> _PROBLEM_
Transcribe the entries that follow exactly as they appear, minus pictures.
***
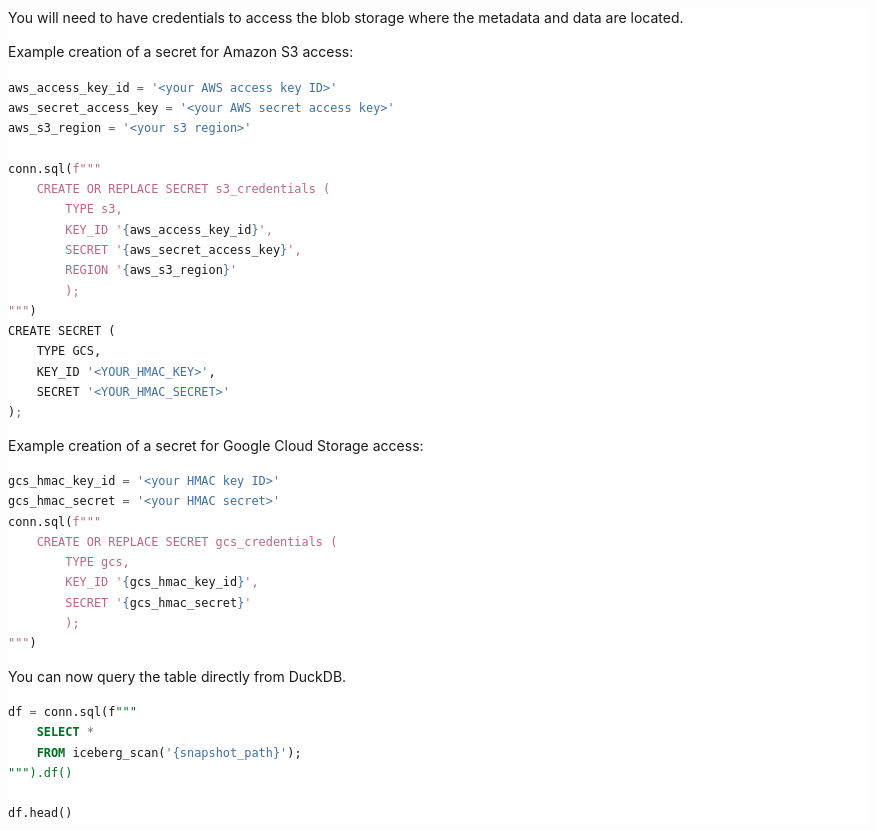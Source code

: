 You will need to have credentials to access the blob storage where the metadata and data are located.

Example creation of a secret for Amazon S3 access:

```python
aws_access_key_id = '<your AWS access key ID>'
aws_secret_access_key = '<your AWS secret access key>'
aws_s3_region = '<your s3 region>'

conn.sql(f"""
    CREATE OR REPLACE SECRET s3_credentials (
        TYPE s3,
        KEY_ID '{aws_access_key_id}',
        SECRET '{aws_secret_access_key}',
        REGION '{aws_s3_region}'
        );
""")
CREATE SECRET (
    TYPE GCS,
    KEY_ID '<YOUR_HMAC_KEY>',
    SECRET '<YOUR_HMAC_SECRET>'
);
```

Example creation of a secret for Google Cloud Storage access:

```python
gcs_hmac_key_id = '<your HMAC key ID>'
gcs_hmac_secret = '<your HMAC secret>'
conn.sql(f"""
    CREATE OR REPLACE SECRET gcs_credentials (
        TYPE gcs,
        KEY_ID '{gcs_hmac_key_id}',
        SECRET '{gcs_hmac_secret}'
        );
""")
```

You can now query the table directly from DuckDB.

```sql
df = conn.sql(f"""
    SELECT *
    FROM iceberg_scan('{snapshot_path}');
""").df()

df.head()
```
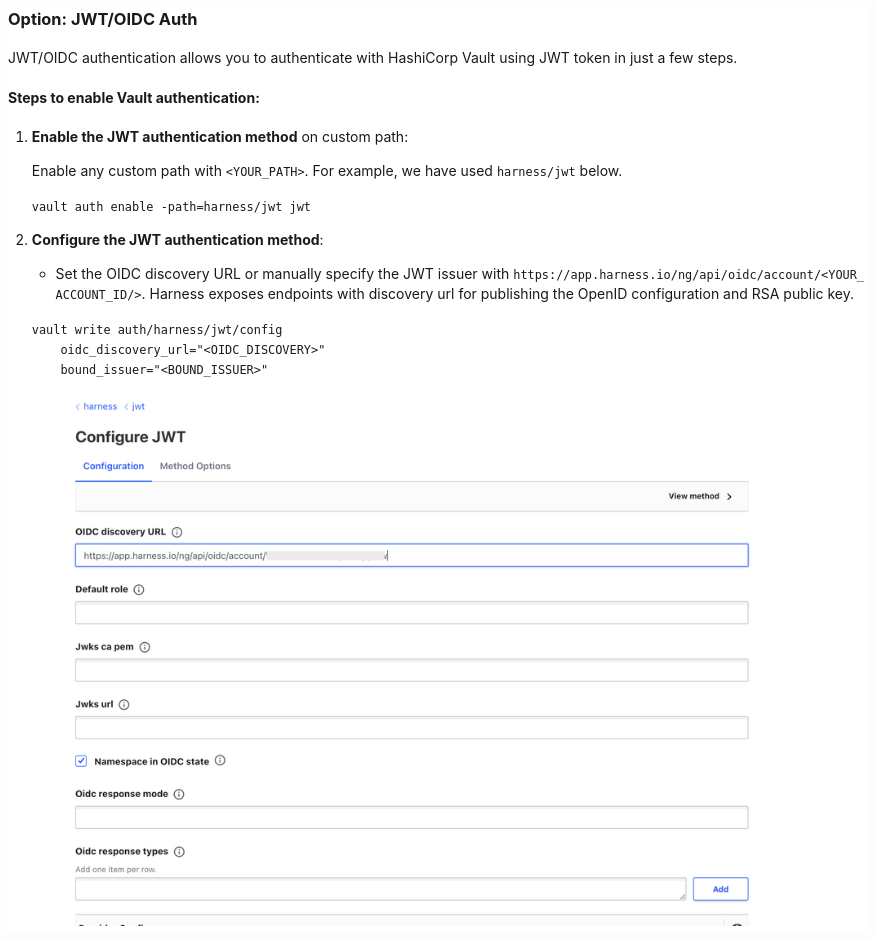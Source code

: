 ### Option: JWT/OIDC Auth

JWT/OIDC authentication allows you to authenticate with HashiCorp Vault using JWT token in just a few steps.

#### Steps to enable Vault authentication:  

1. **Enable the JWT authentication method** on custom path:  
   
   Enable any custom path with `<YOUR_PATH>`. For example, we have used `harness/jwt` below.

   ```  
   vault auth enable -path=harness/jwt jwt  
   ```  

2. **Configure the JWT authentication method**:  
   
   - Set the OIDC discovery URL or manually specify the JWT issuer with `https://app.harness.io/ng/api/oidc/account/<YOUR_ACCOUNT_ID/>`. Harness exposes endpoints with discovery url for publishing the OpenID configuration and RSA public key.  

   ```  
   vault write auth/harness/jwt/config   
       oidc_discovery_url="<OIDC_DISCOVERY>"   
       bound_issuer="<BOUND_ISSUER>"     
   ```  

   ![jwt-conf](../static/jwt-configure.png)
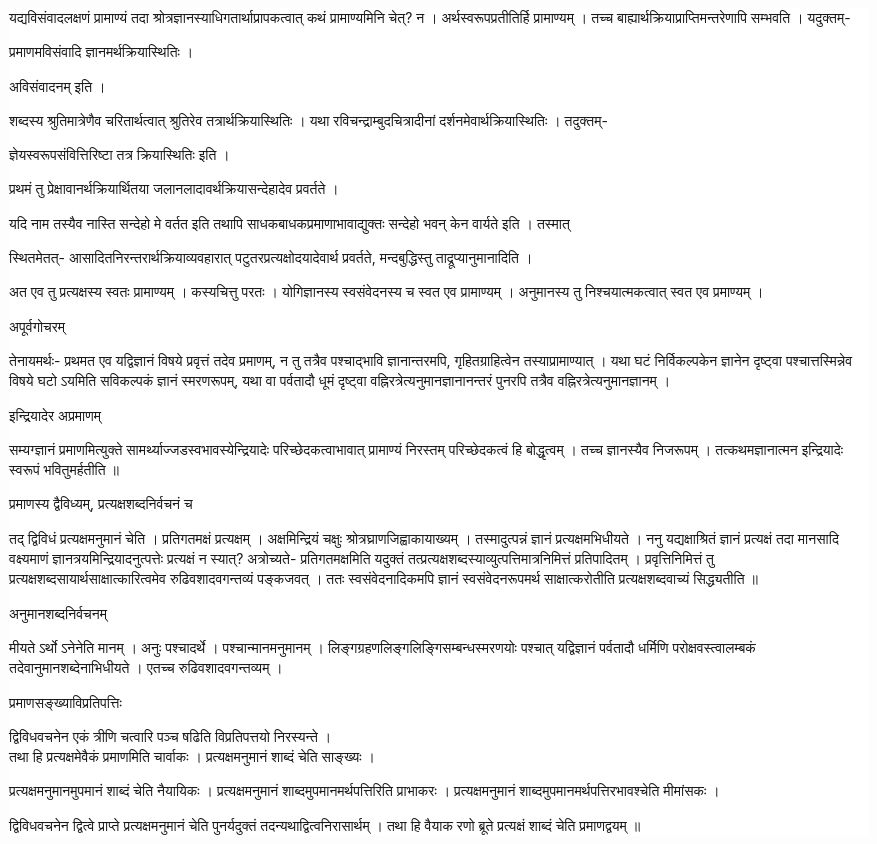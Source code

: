 यद्यविसंवादलक्षणं प्रामाण्यं तदा श्रोत्रज्ञानस्याधिगतार्थाप्रापकत्वात् कथं प्रामाण्यमिनि चेत्? न । अर्थस्वरूपप्रतीतिर्हि प्रामाण्यम् । तच्च बाह्यार्थक्रियाप्राप्तिमन्तरेणापि सम्भवति । यदुक्तम्-  
    
प्रमाणमविसंवादि ज्ञानमर्थक्रियास्थितिः ।  
    
अविसंवादनम् इति ।  
    
शब्दस्य श्रुतिमात्रेणैव चरितार्थत्वात् श्रुतिरेव तत्रार्थक्रियास्थितिः । यथा रविचन्द्राम्बुदचित्रादीनां दर्शनमेवार्थक्रियास्थितिः । तदुक्तम्-  
    
ज्ञेयस्वरूपसंवित्तिरिष्टा तत्र क्रियास्थितिः इति ।  
    
प्रथमं तु प्रेक्षावानर्थक्रियार्थितया जलानलादावर्थक्रियासन्देहादेव प्रवर्तते ।  
    
यदि नाम तस्यैव नास्ति सन्देहो मे वर्तत इति तथापि साधकबाधकप्रमाणाभावाद्युक्तः सन्देहो भवन् केन वार्यते इति । तस्मात्  
    
स्थितमेतत्- आसादितनिरन्तरार्थक्रियाव्यवहारात् पटुतरप्रत्यक्षोदयादेवार्थ प्रवर्तते, मन्दबुद्धिस्तु ताद्रूप्यानुमानादिति ।  
    
अत एव तु प्रत्यक्षस्य स्वतः प्रामाण्यम् । कस्यचित्तु परतः । योगिज्ञानस्य स्वसंवेदनस्य च स्वत एव प्रामाण्यम् । अनुमानस्य तु निश्चयात्मकत्वात् स्वत एव प्रमाण्यम् ।  
    
अपूर्वगोचरम्  
    
तेनायमर्थः- प्रथमत एव यद्विज्ञानं विषये प्रवृत्तं तदेव प्रमाणम्, न तु तत्रैव पश्चाद्भावि ज्ञानान्तरमपि, गृहितग्राहित्वेन तस्याप्रामाण्यात् । यथा घटं निर्विकल्पकेन ज्ञानेन दृष्ट्वा पश्चात्तस्मिन्नेव विषये घटो ऽयमिति सविकल्पकं ज्ञानं स्मरणरूपम्, यथा वा पर्वतादौ धूमं दृष्ट्वा वह्निरत्रेत्यनुमानज्ञानानन्तरं पुनरपि तत्रैव वह्निरत्रेत्यनुमानज्ञानम् ।  
    
इन्द्रियादेर अप्रमाणम्  
    
सम्यग्ज्ञानं प्रमाणमित्युक्ते सामर्थ्याज्जडस्वभावस्येन्द्रियादेः परिच्छेदकत्वाभावात् प्रामाण्यं निरस्तम् परिच्छेदकत्वं हि बोद्धृत्वम् । तच्च ज्ञानस्यैव निजरूपम् । तत्कथमज्ञानात्मन इन्द्रियादेः स्वरूपं भवितुमर्हतीति ॥  
    
प्रमाणस्य द्वैविध्यम्, प्रत्यक्षशब्दनिर्वचनं च  
    
तद् द्विविधं प्रत्यक्षमनुमानं चेति । प्रतिगतमक्षं प्रत्यक्षम् । अक्षमिन्द्रियं चक्षुः श्रोत्रघ्राणजिह्वाकायाख्यम् । तस्मादुत्पन्नं ज्ञानं प्रत्यक्षमभिधीयते । ननु यद्यक्षाश्रितं ज्ञानं प्रत्यक्षं तदा मानसादि वक्ष्यमाणं ज्ञानत्रयमिन्द्रियादनुत्पत्तेः प्रत्यक्षं न स्यात्? अत्रोच्यते- प्रतिगतमक्षमिति यदुक्तं तत्प्रत्यक्षशब्दस्याव्युत्पत्तिमात्रनिमित्तं प्रतिपादितम् । प्रवृत्तिनिमित्तं तु प्रत्यक्षशब्दसायार्थसाक्षात्कारित्वमेव रुढिवशादवगन्तव्यं पङ्कजवत् । ततः स्वसंवेदनादिकमपि ज्ञानं स्वसंवेदनरूपमर्थ साक्षात्करोतीति प्रत्यक्षशब्दवाच्यं सिद्ध्यतीति ॥  
    
अनुमानशब्दनिर्वचनम्  
    
मीयते ऽर्थो ऽनेनेति मानम् । अनुः पश्चादर्थे । पश्चान्मानमनुमानम् । लिङ्गग्रहणलिङ्गलिङ्गिसम्बन्धस्मरणयोः पश्चात् यद्विज्ञानं पर्वतादौ धर्मिणि परोक्षवस्त्वालम्बकं तदेवानुमानशब्देनाभिधीयते । एतच्च रुढिवशादवगन्तव्यम् ।  
    
प्रमाणसङ्ख्याविप्रतिपत्तिः  
    
द्विविधवचनेन एकं त्रीणि चत्वारि पञ्च षढिति विप्रतिपत्तयो निरस्यन्ते ।  
तथा हि प्रत्यक्षमेवैकं प्रमाणमिति चार्वाकः । प्रत्यक्षमनुमानं शाब्दं चेति साङ्ख्यः ।  
    
प्रत्यक्षमनुमानमुपमानं शाब्दं चेति नैयायिकः । प्रत्यक्षमनुमानं शाब्दमुपमानमर्थपत्तिरिति प्राभाकरः । प्रत्यक्षमनुमानं शाब्दमुपमानमर्थपत्तिरभावश्चेति मीमांसकः ।  
    
द्विविधवचनेन द्वित्वे प्राप्ते प्रत्यक्षमनुमानं चेति पुनर्यदुक्तं तदन्यथाद्वित्वनिरासार्थम् । तथा हि वैयाक रणो ब्रूते प्रत्यक्षं शाब्दं चेति प्रमाणद्वयम् ॥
***
> _RESULT BELOW_
Source code

: You will need to have credentials to access the blob storage where the metadata and data are located.

Example creation of a secret for Amazon S3 access:

```python
aws_access_key_id = '<your AWS access key ID>'
aws_secret_access_key = '<your AWS secret access key>'
aws_s3_region = '<your s3 region>'

conn.sql(f"""
    CREATE OR REPLACE SECRET s3_credentials (
        TYPE s3,
        KEY_ID '{aws_access_key_id}',
        SECRET '{aws_secret_access_key}',
        REGION '{aws_s3_region}'
        );
""")
CREATE SECRET (
    TYPE GCS,
    KEY_ID '<YOUR_HMAC_KEY>',
    SECRET '<YOUR_HMAC_SECRET>'
);
```

Example creation of a secret for Google Cloud Storage access:

```python
gcs_hmac_key_id = '<your HMAC key ID>'
gcs_hmac_secret = '<your HMAC secret>'
conn.sql(f"""
    CREATE OR REPLACE SECRET gcs_credentials (
        TYPE gcs,
        KEY_ID '{gcs_hmac_key_id}',
        SECRET '{gcs_hmac_secret}'
        );
""")
```

You can now query the table directly from DuckDB.

```sql
df = conn.sql(f"""
    SELECT *
    FROM iceberg_scan('{snapshot_path}');
""").df()

df.head()
```
Source code

: ### Option: JWT/OIDC Auth

JWT/OIDC authentication allows you to authenticate with HashiCorp Vault using JWT token in just a few steps.

#### Steps to enable Vault authentication:  

1. **Enable the JWT authentication method** on custom path:  
   
   Enable any custom path with `<YOUR_PATH>`. For example, we have used `harness/jwt` below.

   ```  
   vault auth enable -path=harness/jwt jwt  
   ```  

2. **Configure the JWT authentication method**:  
   
   - Set the OIDC discovery URL or manually specify the JWT issuer with `https://app.harness.io/ng/api/oidc/account/<YOUR_ACCOUNT_ID/>`. Harness exposes endpoints with discovery url for publishing the OpenID configuration and RSA public key.  

   ```  
   vault write auth/harness/jwt/config   
       oidc_discovery_url="<OIDC_DISCOVERY>"   
       bound_issuer="<BOUND_ISSUER>"     
   ```  

   ![jwt-conf](../static/jwt-configure.png)
Source code

: यद्यविसंवादलक्षणं प्रामाण्यं तदा श्रोत्रज्ञानस्याधिगतार्थाप्रापकत्वात् कथं प्रामाण्यमिनि चेत्? न । अर्थस्वरूपप्रतीतिर्हि प्रामाण्यम् । तच्च बाह्यार्थक्रियाप्राप्तिमन्तरेणापि सम्भवति । यदुक्तम्-  
    
प्रमाणमविसंवादि ज्ञानमर्थक्रियास्थितिः ।  
    
अविसंवादनम् इति ।  
    
शब्दस्य श्रुतिमात्रेणैव चरितार्थत्वात् श्रुतिरेव तत्रार्थक्रियास्थितिः । यथा रविचन्द्राम्बुदचित्रादीनां दर्शनमेवार्थक्रियास्थितिः । तदुक्तम्-  
    
ज्ञेयस्वरूपसंवित्तिरिष्टा तत्र क्रियास्थितिः इति ।  
    
प्रथमं तु प्रेक्षावानर्थक्रियार्थितया जलानलादावर्थक्रियासन्देहादेव प्रवर्तते ।  
    
यदि नाम तस्यैव नास्ति सन्देहो मे वर्तत इति तथापि साधकबाधकप्रमाणाभावाद्युक्तः सन्देहो भवन् केन वार्यते इति । तस्मात्  
    
स्थितमेतत्- आसादितनिरन्तरार्थक्रियाव्यवहारात् पटुतरप्रत्यक्षोदयादेवार्थ प्रवर्तते, मन्दबुद्धिस्तु ताद्रूप्यानुमानादिति ।  
    
अत एव तु प्रत्यक्षस्य स्वतः प्रामाण्यम् । कस्यचित्तु परतः । योगिज्ञानस्य स्वसंवेदनस्य च स्वत एव प्रामाण्यम् । अनुमानस्य तु निश्चयात्मकत्वात् स्वत एव प्रमाण्यम् ।  
    
अपूर्वगोचरम्  
    
तेनायमर्थः- प्रथमत एव यद्विज्ञानं विषये प्रवृत्तं तदेव प्रमाणम्, न तु तत्रैव पश्चाद्भावि ज्ञानान्तरमपि, गृहितग्राहित्वेन तस्याप्रामाण्यात् । यथा घटं निर्विकल्पकेन ज्ञानेन दृष्ट्वा पश्चात्तस्मिन्नेव विषये घटो ऽयमिति सविकल्पकं ज्ञानं स्मरणरूपम्, यथा वा पर्वतादौ धूमं दृष्ट्वा वह्निरत्रेत्यनुमानज्ञानानन्तरं पुनरपि तत्रैव वह्निरत्रेत्यनुमानज्ञानम् ।  
    
इन्द्रियादेर अप्रमाणम्  
    
सम्यग्ज्ञानं प्रमाणमित्युक्ते सामर्थ्याज्जडस्वभावस्येन्द्रियादेः परिच्छेदकत्वाभावात् प्रामाण्यं निरस्तम् परिच्छेदकत्वं हि बोद्धृत्वम् । तच्च ज्ञानस्यैव निजरूपम् । तत्कथमज्ञानात्मन इन्द्रियादेः स्वरूपं भवितुमर्हतीति ॥  
    
प्रमाणस्य द्वैविध्यम्, प्रत्यक्षशब्दनिर्वचनं च  
    
तद् द्विविधं प्रत्यक्षमनुमानं चेति । प्रतिगतमक्षं प्रत्यक्षम् । अक्षमिन्द्रियं चक्षुः श्रोत्रघ्राणजिह्वाकायाख्यम् । तस्मादुत्पन्नं ज्ञानं प्रत्यक्षमभिधीयते । ननु यद्यक्षाश्रितं ज्ञानं प्रत्यक्षं तदा मानसादि वक्ष्यमाणं ज्ञानत्रयमिन्द्रियादनुत्पत्तेः प्रत्यक्षं न स्यात्? अत्रोच्यते- प्रतिगतमक्षमिति यदुक्तं तत्प्रत्यक्षशब्दस्याव्युत्पत्तिमात्रनिमित्तं प्रतिपादितम् । प्रवृत्तिनिमित्तं तु प्रत्यक्षशब्दसायार्थसाक्षात्कारित्वमेव रुढिवशादवगन्तव्यं पङ्कजवत् । ततः स्वसंवेदनादिकमपि ज्ञानं स्वसंवेदनरूपमर्थ साक्षात्करोतीति प्रत्यक्षशब्दवाच्यं सिद्ध्यतीति ॥  
    
अनुमानशब्दनिर्वचनम्  
    
मीयते ऽर्थो ऽनेनेति मानम् । अनुः पश्चादर्थे । पश्चान्मानमनुमानम् । लिङ्गग्रहणलिङ्गलिङ्गिसम्बन्धस्मरणयोः पश्चात् यद्विज्ञानं पर्वतादौ धर्मिणि परोक्षवस्त्वालम्बकं तदेवानुमानशब्देनाभिधीयते । एतच्च रुढिवशादवगन्तव्यम् ।  
    
प्रमाणसङ्ख्याविप्रतिपत्तिः  
    
द्विविधवचनेन एकं त्रीणि चत्वारि पञ्च षढिति विप्रतिपत्तयो निरस्यन्ते ।  
तथा हि प्रत्यक्षमेवैकं प्रमाणमिति चार्वाकः । प्रत्यक्षमनुमानं शाब्दं चेति साङ्ख्यः ।  
    
प्रत्यक्षमनुमानमुपमानं शाब्दं चेति नैयायिकः । प्रत्यक्षमनुमानं शाब्दमुपमानमर्थपत्तिरिति प्राभाकरः । प्रत्यक्षमनुमानं शाब्दमुपमानमर्थपत्तिरभावश्चेति मीमांसकः ।  
    
द्विविधवचनेन द्वित्वे प्राप्ते प्रत्यक्षमनुमानं चेति पुनर्यदुक्तं तदन्यथाद्वित्वनिरासार्थम् । तथा हि वैयाक रणो ब्रूते प्रत्यक्षं शाब्दं चेति प्रमाणद्वयम् ॥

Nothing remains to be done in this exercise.